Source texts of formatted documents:
• • •

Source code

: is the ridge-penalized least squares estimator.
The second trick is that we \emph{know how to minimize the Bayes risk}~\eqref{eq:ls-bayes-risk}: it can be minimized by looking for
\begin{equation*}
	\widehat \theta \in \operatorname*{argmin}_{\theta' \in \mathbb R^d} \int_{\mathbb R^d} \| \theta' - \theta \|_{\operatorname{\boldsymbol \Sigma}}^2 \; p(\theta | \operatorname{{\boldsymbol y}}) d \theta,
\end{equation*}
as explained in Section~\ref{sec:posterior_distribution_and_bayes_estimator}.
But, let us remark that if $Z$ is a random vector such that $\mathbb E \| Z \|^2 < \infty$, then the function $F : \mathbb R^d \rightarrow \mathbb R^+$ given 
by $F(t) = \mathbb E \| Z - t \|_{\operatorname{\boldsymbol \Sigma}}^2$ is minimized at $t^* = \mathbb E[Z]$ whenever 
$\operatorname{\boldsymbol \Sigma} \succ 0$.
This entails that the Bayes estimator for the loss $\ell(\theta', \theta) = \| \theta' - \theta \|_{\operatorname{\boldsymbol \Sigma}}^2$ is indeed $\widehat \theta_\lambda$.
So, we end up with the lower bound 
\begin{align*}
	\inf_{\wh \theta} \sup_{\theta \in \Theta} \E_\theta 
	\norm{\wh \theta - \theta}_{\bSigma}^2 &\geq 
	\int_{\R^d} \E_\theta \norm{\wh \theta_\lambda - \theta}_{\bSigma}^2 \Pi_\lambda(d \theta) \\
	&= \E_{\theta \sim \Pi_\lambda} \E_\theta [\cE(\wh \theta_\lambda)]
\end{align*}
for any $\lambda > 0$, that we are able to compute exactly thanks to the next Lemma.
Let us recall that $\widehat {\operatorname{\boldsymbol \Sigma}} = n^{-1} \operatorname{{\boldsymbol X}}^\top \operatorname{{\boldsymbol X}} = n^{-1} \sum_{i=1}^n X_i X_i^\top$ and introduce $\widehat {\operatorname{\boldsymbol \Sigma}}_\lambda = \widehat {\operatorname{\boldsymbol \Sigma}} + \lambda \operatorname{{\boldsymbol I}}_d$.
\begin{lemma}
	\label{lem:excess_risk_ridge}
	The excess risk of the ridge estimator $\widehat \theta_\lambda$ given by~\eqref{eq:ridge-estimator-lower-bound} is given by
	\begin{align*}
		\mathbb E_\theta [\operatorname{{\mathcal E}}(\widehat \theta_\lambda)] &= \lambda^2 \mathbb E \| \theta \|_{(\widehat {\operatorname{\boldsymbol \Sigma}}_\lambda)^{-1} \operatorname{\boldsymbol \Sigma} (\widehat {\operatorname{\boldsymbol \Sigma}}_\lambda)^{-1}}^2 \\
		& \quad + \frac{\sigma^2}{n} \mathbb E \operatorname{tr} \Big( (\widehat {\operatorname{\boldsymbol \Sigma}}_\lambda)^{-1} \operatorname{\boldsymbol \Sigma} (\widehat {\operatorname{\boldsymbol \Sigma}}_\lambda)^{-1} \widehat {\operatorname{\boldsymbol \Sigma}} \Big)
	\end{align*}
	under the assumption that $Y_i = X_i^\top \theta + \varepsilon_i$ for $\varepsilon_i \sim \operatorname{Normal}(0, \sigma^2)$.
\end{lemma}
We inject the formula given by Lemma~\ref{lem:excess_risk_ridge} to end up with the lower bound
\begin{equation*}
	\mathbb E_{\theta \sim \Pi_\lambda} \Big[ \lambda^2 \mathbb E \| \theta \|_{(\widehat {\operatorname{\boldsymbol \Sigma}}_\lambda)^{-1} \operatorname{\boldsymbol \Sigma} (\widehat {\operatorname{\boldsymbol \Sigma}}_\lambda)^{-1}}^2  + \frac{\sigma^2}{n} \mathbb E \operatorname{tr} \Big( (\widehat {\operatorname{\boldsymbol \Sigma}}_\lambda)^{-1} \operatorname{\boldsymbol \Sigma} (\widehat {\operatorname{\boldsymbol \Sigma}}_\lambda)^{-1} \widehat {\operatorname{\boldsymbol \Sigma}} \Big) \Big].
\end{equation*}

• • •

* _Assignment_: Every record above must appear again in the answer, unchanged.

* _Result below_:
Source code

: is the ridge-penalized least squares estimator.
The second trick is that we \emph{know how to minimize the Bayes risk}~\eqref{eq:ls-bayes-risk}: it can be minimized by looking for
\begin{equation*}
	\widehat \theta \in \operatorname*{argmin}_{\theta' \in \mathbb R^d} \int_{\mathbb R^d} \| \theta' - \theta \|_{\operatorname{\boldsymbol \Sigma}}^2 \; p(\theta | \operatorname{{\boldsymbol y}}) d \theta,
\end{equation*}
as explained in Section~\ref{sec:posterior_distribution_and_bayes_estimator}.
But, let us remark that if $Z$ is a random vector such that $\mathbb E \| Z \|^2 < \infty$, then the function $F : \mathbb R^d \rightarrow \mathbb R^+$ given 
by $F(t) = \mathbb E \| Z - t \|_{\operatorname{\boldsymbol \Sigma}}^2$ is minimized at $t^* = \mathbb E[Z]$ whenever 
$\operatorname{\boldsymbol \Sigma} \succ 0$.
This entails that the Bayes estimator for the loss $\ell(\theta', \theta) = \| \theta' - \theta \|_{\operatorname{\boldsymbol \Sigma}}^2$ is indeed $\widehat \theta_\lambda$.
So, we end up with the lower bound 
\begin{align*}
	\inf_{\wh \theta} \sup_{\theta \in \Theta} \E_\theta 
	\norm{\wh \theta - \theta}_{\bSigma}^2 &\geq 
	\int_{\R^d} \E_\theta \norm{\wh \theta_\lambda - \theta}_{\bSigma}^2 \Pi_\lambda(d \theta) \\
	&= \E_{\theta \sim \Pi_\lambda} \E_\theta [\cE(\wh \theta_\lambda)]
\end{align*}
for any $\lambda > 0$, that we are able to compute exactly thanks to the next Lemma.
Let us recall that $\widehat {\operatorname{\boldsymbol \Sigma}} = n^{-1} \operatorname{{\boldsymbol X}}^\top \operatorname{{\boldsymbol X}} = n^{-1} \sum_{i=1}^n X_i X_i^\top$ and introduce $\widehat {\operatorname{\boldsymbol \Sigma}}_\lambda = \widehat {\operatorname{\boldsymbol \Sigma}} + \lambda \operatorname{{\boldsymbol I}}_d$.
\begin{lemma}
	\label{lem:excess_risk_ridge}
	The excess risk of the ridge estimator $\widehat \theta_\lambda$ given by~\eqref{eq:ridge-estimator-lower-bound} is given by
	\begin{align*}
		\mathbb E_\theta [\operatorname{{\mathcal E}}(\widehat \theta_\lambda)] &= \lambda^2 \mathbb E \| \theta \|_{(\widehat {\operatorname{\boldsymbol \Sigma}}_\lambda)^{-1} \operatorname{\boldsymbol \Sigma} (\widehat {\operatorname{\boldsymbol \Sigma}}_\lambda)^{-1}}^2 \\
		& \quad + \frac{\sigma^2}{n} \mathbb E \operatorname{tr} \Big( (\widehat {\operatorname{\boldsymbol \Sigma}}_\lambda)^{-1} \operatorname{\boldsymbol \Sigma} (\widehat {\operatorname{\boldsymbol \Sigma}}_\lambda)^{-1} \widehat {\operatorname{\boldsymbol \Sigma}} \Big)
	\end{align*}
	under the assumption that $Y_i = X_i^\top \theta + \varepsilon_i$ for $\varepsilon_i \sim \operatorname{Normal}(0, \sigma^2)$.
\end{lemma}
We inject the formula given by Lemma~\ref{lem:excess_risk_ridge} to end up with the lower bound
\begin{equation*}
	\mathbb E_{\theta \sim \Pi_\lambda} \Big[ \lambda^2 \mathbb E \| \theta \|_{(\widehat {\operatorname{\boldsymbol \Sigma}}_\lambda)^{-1} \operatorname{\boldsymbol \Sigma} (\widehat {\operatorname{\boldsymbol \Sigma}}_\lambda)^{-1}}^2  + \frac{\sigma^2}{n} \mathbb E \operatorname{tr} \Big( (\widehat {\operatorname{\boldsymbol \Sigma}}_\lambda)^{-1} \operatorname{\boldsymbol \Sigma} (\widehat {\operatorname{\boldsymbol \Sigma}}_\lambda)^{-1} \widehat {\operatorname{\boldsymbol \Sigma}} \Big) \Big].
\end{equation*}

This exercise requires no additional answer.